> [ASSIGNMENT] An exact reprint of every record below is required, with the pictures left out.

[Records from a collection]
┌──
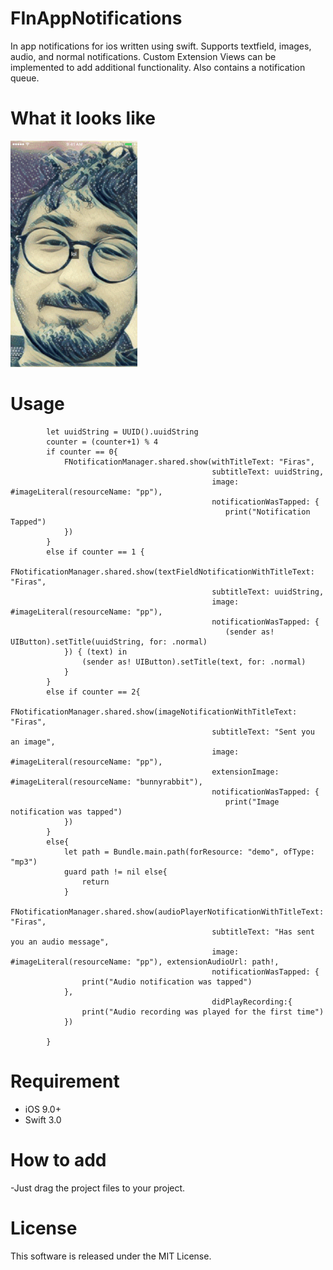 **FInAppNotifications** 
===
In app notifications for ios written using swift. Supports textfield, images, audio, and normal notifications. Custom Extension Views can be implemented to add additional functionality. Also contains a notification queue. 

**What it looks like**
=
![](demo.gif)


**Usage**
=
```
        let uuidString = UUID().uuidString
        counter = (counter+1) % 4
        if counter == 0{
            FNotificationManager.shared.show(withTitleText: "Firas",
                                             subtitleText: uuidString,
                                             image: #imageLiteral(resourceName: "pp"),
                                             notificationWasTapped: {
                                                print("Notification Tapped")
            })
        }
        else if counter == 1 {
            FNotificationManager.shared.show(textFieldNotificationWithTitleText: "Firas",
                                             subtitleText: uuidString,
                                             image: #imageLiteral(resourceName: "pp"),
                                             notificationWasTapped: {
                                                (sender as! UIButton).setTitle(uuidString, for: .normal)
            }) { (text) in
                (sender as! UIButton).setTitle(text, for: .normal)
            }
        }
        else if counter == 2{
            FNotificationManager.shared.show(imageNotificationWithTitleText: "Firas",
                                             subtitleText: "Sent you an image",
                                             image: #imageLiteral(resourceName: "pp"),
                                             extensionImage: #imageLiteral(resourceName: "bunnyrabbit"),
                                             notificationWasTapped: {
                                                print("Image notification was tapped")
            })
        }
        else{
            let path = Bundle.main.path(forResource: "demo", ofType: "mp3")
            guard path != nil else{
                return
            }
            FNotificationManager.shared.show(audioPlayerNotificationWithTitleText: "Firas",
                                             subtitleText: "Has sent you an audio message",
                                             image: #imageLiteral(resourceName: "pp"), extensionAudioUrl: path!,
                                             notificationWasTapped: {
                print("Audio notification was tapped")
            },
                                             didPlayRecording:{
                print("Audio recording was played for the first time")
            })

        }

```

**Requirement**
=
- iOS 9.0+
- Swift 3.0

**How to add**
=
-Just drag the project files to your project.

**License**
=
This software is released under the MIT License.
└──
> [EXERCISE SOLUTION]
 **FInAppNotifications** 
===
In app notifications for ios written using swift. Supports textfield, images, audio, and normal notifications. Custom Extension Views can be implemented to add additional functionality. Also contains a notification queue. 

**What it looks like**
=
![](demo.gif)


**Usage**
=
```
        let uuidString = UUID().uuidString
        counter = (counter+1) % 4
        if counter == 0{
            FNotificationManager.shared.show(withTitleText: "Firas",
                                             subtitleText: uuidString,
                                             image: #imageLiteral(resourceName: "pp"),
                                             notificationWasTapped: {
                                                print("Notification Tapped")
            })
        }
        else if counter == 1 {
            FNotificationManager.shared.show(textFieldNotificationWithTitleText: "Firas",
                                             subtitleText: uuidString,
                                             image: #imageLiteral(resourceName: "pp"),
                                             notificationWasTapped: {
                                                (sender as! UIButton).setTitle(uuidString, for: .normal)
            }) { (text) in
                (sender as! UIButton).setTitle(text, for: .normal)
            }
        }
        else if counter == 2{
            FNotificationManager.shared.show(imageNotificationWithTitleText: "Firas",
                                             subtitleText: "Sent you an image",
                                             image: #imageLiteral(resourceName: "pp"),
                                             extensionImage: #imageLiteral(resourceName: "bunnyrabbit"),
                                             notificationWasTapped: {
                                                print("Image notification was tapped")
            })
        }
        else{
            let path = Bundle.main.path(forResource: "demo", ofType: "mp3")
            guard path != nil else{
                return
            }
            FNotificationManager.shared.show(audioPlayerNotificationWithTitleText: "Firas",
                                             subtitleText: "Has sent you an audio message",
                                             image: #imageLiteral(resourceName: "pp"), extensionAudioUrl: path!,
                                             notificationWasTapped: {
                print("Audio notification was tapped")
            },
                                             didPlayRecording:{
                print("Audio recording was played for the first time")
            })

        }

```

**Requirement**
=
- iOS 9.0+
- Swift 3.0

**How to add**
=
-Just drag the project files to your project.

**License**
=
This software is released under the MIT License.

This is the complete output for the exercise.